WHAT YOU NEED TO DO:
Filter this material down to the lines that hold "these", copying each one.

::: DATA FOR ANALYSIS :::

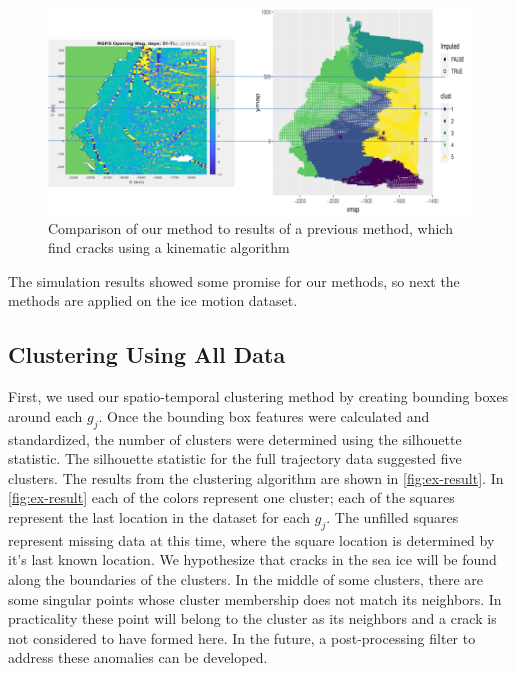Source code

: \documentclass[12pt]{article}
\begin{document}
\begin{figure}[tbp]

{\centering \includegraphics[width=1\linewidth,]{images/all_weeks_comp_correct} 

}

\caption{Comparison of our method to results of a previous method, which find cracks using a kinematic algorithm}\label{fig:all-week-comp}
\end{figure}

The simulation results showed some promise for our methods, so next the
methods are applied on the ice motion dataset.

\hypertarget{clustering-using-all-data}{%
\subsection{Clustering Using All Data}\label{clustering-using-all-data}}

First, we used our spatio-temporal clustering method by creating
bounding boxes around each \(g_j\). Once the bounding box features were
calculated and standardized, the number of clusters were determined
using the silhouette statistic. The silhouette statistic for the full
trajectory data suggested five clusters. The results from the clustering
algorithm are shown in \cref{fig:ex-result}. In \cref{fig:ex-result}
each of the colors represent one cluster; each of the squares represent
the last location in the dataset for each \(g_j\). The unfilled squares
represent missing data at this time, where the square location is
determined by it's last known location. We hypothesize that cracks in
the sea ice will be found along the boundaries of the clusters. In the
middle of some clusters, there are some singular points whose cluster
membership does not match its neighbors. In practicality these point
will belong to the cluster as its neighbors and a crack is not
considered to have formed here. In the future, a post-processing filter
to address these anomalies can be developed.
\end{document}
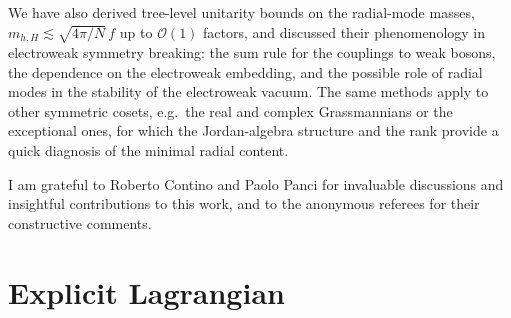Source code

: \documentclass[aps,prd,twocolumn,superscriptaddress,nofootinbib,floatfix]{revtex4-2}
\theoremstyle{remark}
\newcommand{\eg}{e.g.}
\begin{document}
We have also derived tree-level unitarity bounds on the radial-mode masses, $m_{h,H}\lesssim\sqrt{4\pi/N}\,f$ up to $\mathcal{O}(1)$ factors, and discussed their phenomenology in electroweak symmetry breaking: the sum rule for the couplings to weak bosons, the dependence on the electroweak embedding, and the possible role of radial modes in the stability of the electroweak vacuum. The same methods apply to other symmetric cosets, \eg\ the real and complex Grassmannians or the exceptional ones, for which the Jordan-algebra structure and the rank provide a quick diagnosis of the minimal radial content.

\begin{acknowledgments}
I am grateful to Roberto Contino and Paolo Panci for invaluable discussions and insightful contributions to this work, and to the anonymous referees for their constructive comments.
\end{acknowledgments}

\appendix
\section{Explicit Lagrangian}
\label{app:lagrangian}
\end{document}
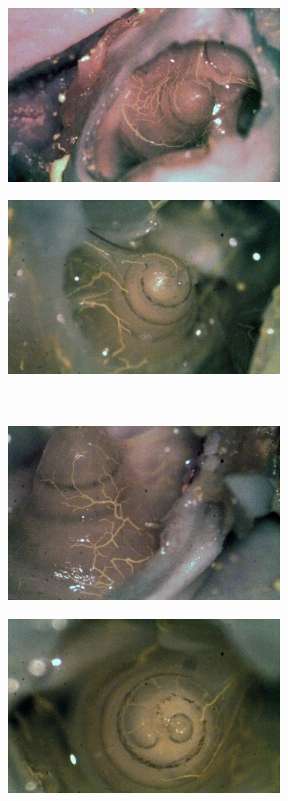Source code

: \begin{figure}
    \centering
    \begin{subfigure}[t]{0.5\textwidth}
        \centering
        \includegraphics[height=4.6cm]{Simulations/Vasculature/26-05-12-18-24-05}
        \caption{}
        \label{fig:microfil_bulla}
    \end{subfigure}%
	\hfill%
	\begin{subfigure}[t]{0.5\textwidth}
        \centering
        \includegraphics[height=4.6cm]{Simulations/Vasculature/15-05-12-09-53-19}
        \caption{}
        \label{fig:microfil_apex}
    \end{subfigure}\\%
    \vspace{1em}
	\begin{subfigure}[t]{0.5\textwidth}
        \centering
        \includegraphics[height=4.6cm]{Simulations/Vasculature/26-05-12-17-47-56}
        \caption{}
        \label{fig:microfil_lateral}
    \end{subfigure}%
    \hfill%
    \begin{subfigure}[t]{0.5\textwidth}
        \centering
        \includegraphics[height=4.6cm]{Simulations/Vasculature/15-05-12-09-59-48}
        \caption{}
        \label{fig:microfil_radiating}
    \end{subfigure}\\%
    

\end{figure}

:::

TASK ANSWER:
membership does not match its neighbors. In practicality these point
to address these anomalies can be developed.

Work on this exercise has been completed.